Ort: Alte Universität, Seminarraum -201

Veranstalter: Institute of Social Anthropology

Öffentliche Veranstaltung, Kolloquium / Seminar

Love, Porosity, and the Grammar of Possession in Niger

Adeline Masqualier (Tulane University)

In Muslim-majority Niger, adolescent schoolgirls have recently become the prime target of vindictive, jealous jinn. Amid a perceived epidemic of immorality, religious authorities and ordinary people alike describe the victims' susceptibility to spirit attacks in the language of porosity and sensuality. Meanwhile, intensifying critiques of practices of beautification signal acute concerns with the protection of bodily boundaries. In my talk, I explore how, as permeable interfaces of active spiritual traffic, female bodies in Niger constitute a useful tool in the hands of religious actors yearning to re-moralize society.

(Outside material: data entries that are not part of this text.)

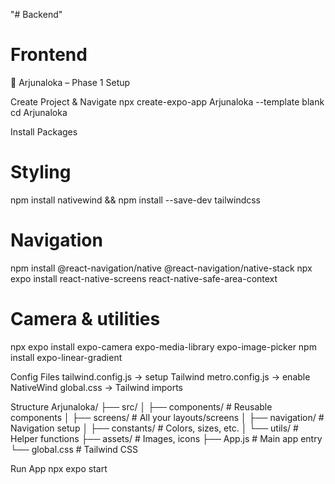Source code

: "# Backend" 

# Frontend
📌 Arjunaloka – Phase 1 Setup

Create Project & Navigate
npx create-expo-app Arjunaloka --template blank
cd Arjunaloka

Install Packages
# Styling
npm install nativewind && npm install --save-dev tailwindcss
# Navigation
npm install @react-navigation/native @react-navigation/native-stack
npx expo install react-native-screens react-native-safe-area-context
# Camera & utilities
npx expo install expo-camera expo-media-library expo-image-picker
npm install expo-linear-gradient

Config Files
tailwind.config.js → setup Tailwind
metro.config.js → enable NativeWind
global.css → Tailwind imports

Structure
Arjunaloka/
├── src/
│   ├── components/           # Reusable components
│   ├── screens/             # All your layouts/screens
│   ├── navigation/          # Navigation setup
│   ├── constants/           # Colors, sizes, etc.
│   └── utils/               # Helper functions
├── assets/                  # Images, icons
├── App.js                   # Main app entry
└── global.css              # Tailwind CSS

Run App
npx expo start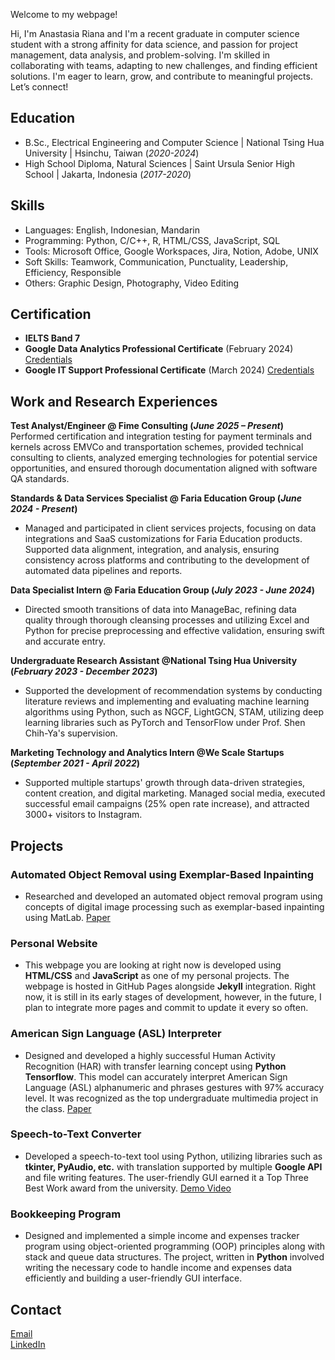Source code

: Welcome to my webpage!  

Hi, I'm Anastasia Riana and I'm a recent graduate in computer science student with a strong affinity for data science, and passion for project management, data analysis, and problem-solving. I'm skilled in collaborating with teams, adapting to new challenges, and finding efficient solutions. I'm eager to learn, grow, and contribute to meaningful projects. Let’s connect!

## Education
- B.Sc., Electrical Engineering and Computer Science | National Tsing Hua University | Hsinchu, Taiwan (_2020-2024_)
- High School Diploma, Natural Sciences | Saint Ursula Senior High School | Jakarta, Indonesia (_2017-2020_)

## Skills
- Languages: English, Indonesian, Mandarin
- Programming: Python, C/C++, R, HTML/CSS, JavaScript, SQL
- Tools: Microsoft Office, Google Workspaces, Jira, Notion, Adobe, UNIX
- Soft Skills: Teamwork, Communication, Punctuality, Leadership, Efficiency, Responsible
- Others: Graphic Design, Photography, Video Editing

## Certification
- **IELTS Band 7**
- **Google Data Analytics Professional Certificate** (February 2024) [Credentials](https://www.coursera.org/account/accomplishments/specialization/certificate/5HFWBLQWFL9M)
- **Google IT Support Professional Certificate** (March 2024) [Credentials](https://www.coursera.org/account/accomplishments/specialization/certificate/88GD6W9YBTZM)

## Work and Research Experiences
**Test Analyst/Engineer @ Fime Consulting (_June 2025 – Present_)**
Performed certification and integration testing for payment terminals and kernels across EMVCo and transportation schemes, provided technical consulting to clients, analyzed emerging technologies for potential service opportunities, and ensured thorough documentation aligned with software QA standards.

**Standards & Data Services Specialist @ Faria Education Group (_June 2024 - Present_)**
- Managed and participated in client services projects, focusing on data integrations and SaaS customizations for Faria Education products. Supported data alignment, integration, and analysis, ensuring consistency across platforms and contributing to the development of automated data pipelines and reports.

**Data Specialist Intern @ Faria Education Group (_July 2023 - June 2024_)**
- Directed smooth transitions of data into ManageBac, refining data quality through thorough cleansing processes and utilizing Excel and Python for precise preprocessing and effective validation, ensuring swift and accurate entry.

**Undergraduate Research Assistant @National Tsing Hua University (_February 2023 - December 2023_)**
- Supported the development of recommendation systems by conducting literature reviews and implementing and evaluating machine learning algorithms using Python, such as NGCF, LightGCN, STAM, utilizing deep learning libraries such as PyTorch and TensorFlow under Prof. Shen Chih-Ya's supervision.

**Marketing Technology and Analytics Intern @We Scale Startups (_September 2021 - April 2022_)**
- Supported multiple startups' growth through data-driven strategies, content creation, and digital marketing. Managed social media, executed successful email campaigns (25% open rate increase), and attracted 3000+ visitors to Instagram.

## Projects
### Automated Object Removal using Exemplar-Based Inpainting
- Researched and developed an automated object removal program using concepts of digital image processing such as exemplar-based inpainting using MatLab. [Paper](https://drive.google.com/file/d/1uSVgg17T92mDnxO-7-5zfHUI0hzyXNlE/view)
  
### Personal Website
- This webpage you are looking at right now is developed using **HTML/CSS** and **JavaScript** as one of my personal projects. The webpage is hosted in GitHub Pages alongside **Jekyll** integration. Right now, it is still in its early stages of development, however, in the future, I plan to integrate more pages and commit to update it every so often. 

### American Sign Language (ASL) Interpreter
- Designed and developed a highly successful Human Activity Recognition (HAR) with transfer learning concept using **Python Tensorflow**. This model can accurately interpret American Sign Language (ASL) alphanumeric and phrases gestures with 97% accuracy level. It was recognized as the top undergraduate multimedia project in the class. [Paper](https://drive.google.com/file/d/1FjJOhhQLcB6bIoa6NVd9COpDIwuNHD9i/view?usp=sharing)

### Speech-to-Text Converter
- Developed a speech-to-text tool using Python, utilizing libraries such as **tkinter, PyAudio, etc.** with translation supported by multiple **Google API** and file writing features. The user-friendly GUI earned it a Top Three Best Work award from the university. [Demo Video](https://drive.google.com/file/d/1PwejNuSXYeEBPsRTeCGwUkvZ384cv57H/view?usp=sharing)

### Bookkeeping Program
- Designed and implemented a simple income and expenses tracker program using object-oriented programming (OOP) principles along with stack and queue data structures. The project, written in **Python** involved writing the necessary code to handle income and expenses data efficiently and building a user-friendly GUI interface.

## Contact
[Email](mailto:riana.anastasia481@gmail.com)  
[LinkedIn](https://www.linkedin.com/in/anastasiariana/)
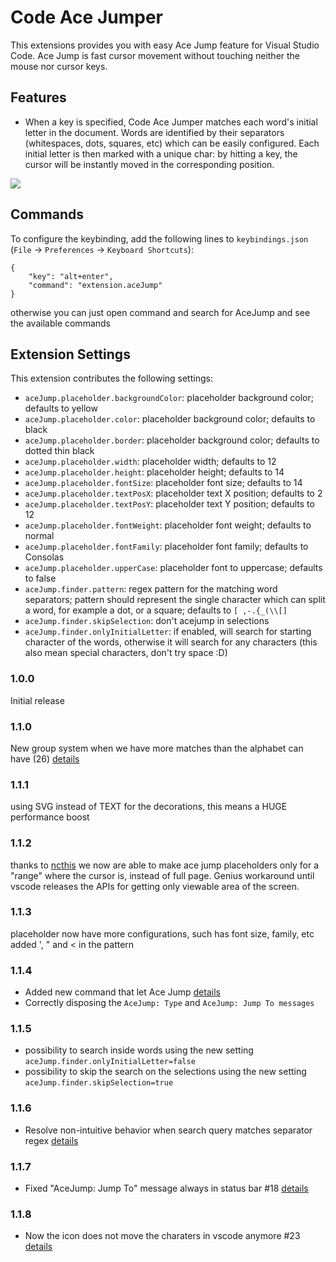 # Code Ace Jumper

This extensions provides you with easy Ace Jump feature for Visual Studio Code. Ace Jump is fast cursor movement without touching neither the mouse nor cursor keys.

## Features

- When a key is specified, Code Ace Jumper matches each word's initial letter in the document. Words are identified by their separators (whitespaces, dots, squares, etc) which can be easily configured. Each initial letter is then marked with a unique char: by hitting a key, the cursor will be instantly moved in the corresponding position.

![](https://media.giphy.com/media/l0HlFPNndZgxEHV6w/source.gif)

## Commands

To configure the keybinding, add the following lines to `keybindings.json` (`File` -> `Preferences` -> `Keyboard Shortcuts`):

    {
        "key": "alt+enter",
        "command": "extension.aceJump"
    }

otherwise you can just open command and search for AceJump and see the available commands

## Extension Settings

This extension contributes the following settings:

- `aceJump.placeholder.backgroundColor`: placeholder background color; defaults to yellow
- `aceJump.placeholder.color`: placeholder background color; defaults to black
- `aceJump.placeholder.border`: placeholder background color; defaults to dotted thin black
- `aceJump.placeholder.width`: placeholder width; defaults to 12
- `aceJump.placeholder.height`: placeholder height; defaults to 14
- `aceJump.placeholder.fontSize`: placeholder font size; defaults to 14
- `aceJump.placeholder.textPosX`: placeholder text X position; defaults to 2
- `aceJump.placeholder.textPosY`: placeholder text Y position; defaults to 12
- `aceJump.placeholder.fontWeight`: placeholder font weight; defaults to normal
- `aceJump.placeholder.fontFamily`: placeholder font family; defaults to Consolas
- `aceJump.placeholder.upperCase`: placeholder font to uppercase; defaults to false
- `aceJump.finder.pattern`: regex pattern for the matching word separators; pattern should represent the single character which can split a word, for example a dot, or a square; defaults to `[ ,-.{_(\\[]`
- `aceJump.finder.skipSelection`: don't acejump in selections
- `aceJump.finder.onlyInitialLetter`: if enabled, will search for starting character of the words, otherwise it will search for any characters (this also mean special characters, don't try space :D)

### 1.0.0

Initial release

### 1.1.0

New group system when we have more matches than the alphabet can have (26) [details](https://github.com/lucax88x/CodeAceJumper/issues/6)

### 1.1.1

using SVG instead of TEXT for the decorations, this means a HUGE performance boost

### 1.1.2

thanks to [ncthis](https://github.com/lucax88x/CodeAceJumper/pull/8) we now are able to make ace jump placeholders only for a "range" where the cursor is, instead of full page. Genius workaround until vscode releases the APIs for getting only viewable area of the screen.

### 1.1.3

placeholder now have more configurations, such has font size, family, etc
added ', " and < in the pattern

### 1.1.4

- Added new command that let Ace Jump [details](https://github.com/lucax88x/CodeAceJumper/issues/6)
- Correctly disposing the `AceJump: Type` and `AceJump: Jump To messages`

### 1.1.5

- possibility to search inside words using the new setting `aceJump.finder.onlyInitialLetter=false`
- possibility to skip the search on the selections using the new setting `aceJump.finder.skipSelection=true`

### 1.1.6

- Resolve non-intuitive behavior when search query matches separator regex [details](https://github.com/lucax88x/CodeAceJumper/pull/20)

### 1.1.7

- Fixed "AceJump: Jump To" message always in status bar #18 [details](https://github.com/lucax88x/CodeAceJumper/issues/18)

### 1.1.8

- Now the icon does not move the charaters in vscode anymore #23 [details](https://github.com/lucax88x/CodeAceJumper/issues/23)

I trace the multiple demands that a surge of spirit attacks selectively places on female bodies and female aspirations and I consider how Muslim moralities become attached to a female capacity for absorption that manifests through diverse experiences, including “natural” openness, impiety, prettification, and emotionality.

Adeline Masquelier is Professor of Anthropology at Tulane University. As a sociocultural anthropologist, she has conducted research in Niger, West Africa, for over thirty years on topics such as religion, gender, health, youth cultures, education, and environmental issues and authored three books based on her research.